A batteryless inverter would normally not turn on without the utility grid present, but many battery-based inverters create a quality sine wave that’s good enough for the batteryless inverter to synchronize with. In grid-tied systems, when the grid goes out, the battery-based inverter isolates both the load subpanel and the batteryless inverter from the utility grid via an internal transfer switch allowing the batteryless inverter to remain on without being connected to the grid.
For residential systems, a primary advantage of AC coupling over the traditional system design is that you can add battery backup to an existing batteryless grid-tied PV system without changing the existing system’s wiring. An AC-coupled system can also be more efficient than a typical battery backup system because the batteryless inverter is doing the majority of the power conversion. Efficiency is generally in the 96% to 98% range compared to 90% to 95% for a typical battery-based inverter.
Disadvantages are a more complicated system to design and program, and more expense, since you’ll need two inverters (or more) instead of a single inverter and a charge controller. In off-grid use, AC-coupled systems are not self-restarting if the battery-based inverters happen to shut down because of low battery voltage. If this happens, the batteryless inverter does not sense AC voltage, and thus does not turn on to send array energy to the batteries. A DC-coupled system can self-restart even if the inverter shuts down from low battery voltage, because the charge controller can still charge the batteries.

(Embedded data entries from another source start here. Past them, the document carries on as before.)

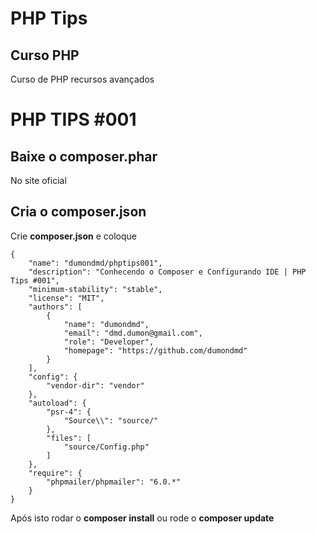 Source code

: # PHP Tips
## Curso PHP

Curso de PHP recursos avançados

# PHP TIPS #001

## Baixe o composer.phar
No site oficial

## Cria o composer.json

Crie **composer.json** e coloque 

```
{
	"name": "dumondmd/phptips001",
	"description": "Conhecendo o Composer e Configurando IDE | PHP Tips #001",
	"minimum-stability": "stable",
	"license": "MIT",
	"authors": [
		{
			"name": "dumondmd",
			"email": "dmd.dumon@gmail.com",
			"role": "Developer",
			"homepage": "https://github.com/dumondmd"
		}
	],
	"config": {
		"vendor-dir": "vendor"
	},
	"autoload": {
		"psr-4": {
			"Source\\": "source/"
		},
		"files": [
			"source/Config.php"
		]
	},
	"require": {
		"phpmailer/phpmailer": "6.0.*"
	}
}	
```

Após isto rodar o **composer install** ou rode o  **composer update**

Different inverter designs handle AC-coupling differently—mostly in how they control the system in “off-grid” mode—when the batteries are at 100% state of charge (SOC). The batteryless inverter is designed to extract as much energy as possible from the array and send it into the “grid”—in this case, the battery-based inverter. When the batteries are fully charged and there are not sufficient loads, the batteries can overcharge since there is no way to slow the charge rate.
Normally, the charge controller in a DC-coupled system includes the function of reducing output from the array when the batteries are full. Most batteryless inverters do not include this function. When used with Sunny Island inverters, SMA America’s Sunny Boy inverters include it. (Note: Sunny Island inverters output 120 VAC, so either the Smartformer or a second Sunny Island inverter will be required to produce 240 VAC to match the output of a 240 VAC grid-tied inverter.) The battery-based inverter communicates with the batteryless inverter to restrict incoming power to only what is needed. Other models, such as those from Magnum Energy, OutBack Power, and Schneider Electric, support AC-coupled systems but use less-sophisticated control methods to force the inverter to go offline. This happens either by adjusting the frequency of the AC power, which indicates an “out-of-spec” waveform to the batteryless inverter, or by using a relay to disconnect. This on/off control of the array versus a multistage charge controlling is harder on the batteries. Because of this, some manufacturers support using their battery-based inverters only for grid-tied AC-coupled systems, where excess energy is sent to the grid—but not for off-grid systems, where charge control is important.
For more information, see “Choosing a Battery-Based PV Inverter” in this issue.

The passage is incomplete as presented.